I believe your account of their situation. I have seen that also in Asia. They sneak across borders. Some have papers and passports. Yes, they laugh a lot regardless. I have seen them at friends' homes serving me food and drinks on bended knee. The women leave their small children behind in their villages to work abroad. They return once a year bringing back money and presents. Their situation upset me; and yet, their lot is much better than the illegals holding up your city.
Bumbles · 51-55, M
@sree251 I wouldn’t be comfortable with any bended knee. It’s more transactional than a servant situation. I value what they provide which is why I’m a moderate when it comes to immigration. There is a need for labor, and available workers. The border shouldn’t make that impossible.

By one estimate 25 billion dollars is sent back home per year. That is a much more efficient method of foreign aid than it going to taxes, paid out, the skimmed off the top.
sree251 · 41-45, M
@Bumbles [quote] I wouldn’t be comfortable with any bended knee. It’s more transactional than a servant situation. [/quote]

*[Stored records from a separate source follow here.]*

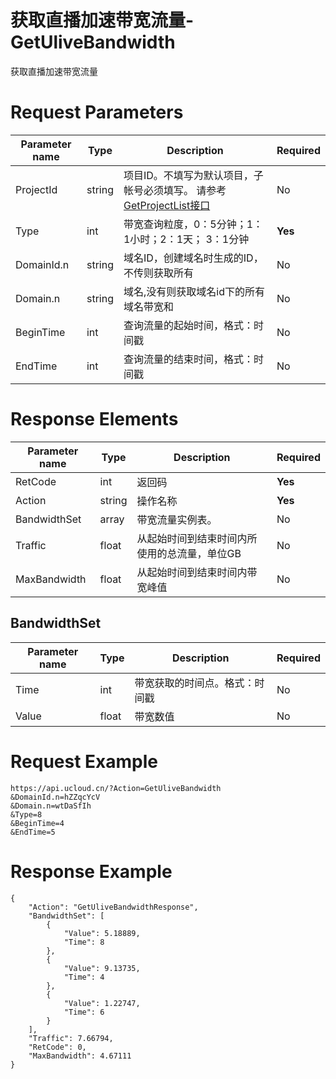 # 获取直播加速带宽流量-GetUliveBandwidth

获取直播加速带宽流量

# Request Parameters
|Parameter name|Type|Description|Required|
|---|---|---|---|
|ProjectId|string|项目ID。不填写为默认项目，子帐号必须填写。 请参考[GetProjectList接口](api/summary/get_project_list)|No|
|Type|int|带宽查询粒度，0：5分钟；1：1小时；2：1天；	 3：1分钟|**Yes**|
|DomainId.n|string|域名ID，创建域名时生成的ID，不传则获取所有|No|
|Domain.n|string|域名,没有则获取域名id下的所有域名带宽和|No|
|BeginTime|int|查询流量的起始时间，格式：时间戳|No|
|EndTime|int|查询流量的结束时间，格式：时间戳|No|

# Response Elements
|Parameter name|Type|Description|Required|
|---|---|---|---|
|RetCode|int|返回码|**Yes**|
|Action|string|操作名称|**Yes**|
|BandwidthSet|array|带宽流量实例表。|No|
|Traffic|float|从起始时间到结束时间内所使用的总流量，单位GB|No|
|MaxBandwidth|float|从起始时间到结束时间内带宽峰值|No|

## BandwidthSet
|Parameter name|Type|Description|Required|
|---|---|---|---|
|Time|int|带宽获取的时间点。格式：时间戳|No|
|Value|float|带宽数值|No|

# Request Example
```
https://api.ucloud.cn/?Action=GetUliveBandwidth
&DomainId.n=hZZqcYcV
&Domain.n=wtDaSfIh
&Type=8
&BeginTime=4
&EndTime=5
```

# Response Example
```
{
    "Action": "GetUliveBandwidthResponse", 
    "BandwidthSet": [
        {
            "Value": 5.18889, 
            "Time": 8
        }, 
        {
            "Value": 9.13735, 
            "Time": 4
        }, 
        {
            "Value": 1.22747, 
            "Time": 6
        }
    ], 
    "Traffic": 7.66794, 
    "RetCode": 0, 
    "MaxBandwidth": 4.67111
}
```

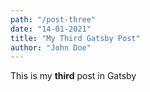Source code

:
 ```yaml
---
path: "/post-three"
date: "14-01-2021"
title: "My Third Gatsby Post"
author: "John Doe"
---
```


This is my **third** post in Gatsby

It could be transactional if the bended knee was that of a Flipina at the coffee lounge of the Four Seasons in Hong Kong but I was in Kuala Lumpur; and one time, one of them maids, a Cambodian, prostrated herself before me, Thai style, as though I was that King in Bangkok. I liked that. The white man still has a powerful aura in Asia.

[quote] I value what they provide which is why I’m a moderate when it comes to immigration. There is a need for labor, and available workers. The border shouldn’t make that impossible. [/quote]

The Chinese also provide labor and I am stunned by the cheap prices of stuff at the Big Box stores and what I could order on Amazon, all made in China. They must be breaking their backs for us at 15 cents an hour. And yet, we would encircle them with our military bases in South Korea, Japan, and the Philippines over their province of Taiwan.

The illegals in the US are something else. If we let them in, we must ensure that they are all given the basic rights to live here like us without hiding from the law.

[quote] By one estimate 25 billion dollars is sent back home per year. That is a much more efficient method of foreign aid than it going to taxes, paid out, the skimmed off the top. [/quote]

There is no reason why we can't have that without making them suffer. We could easily legislate that by given them exemption from taxes.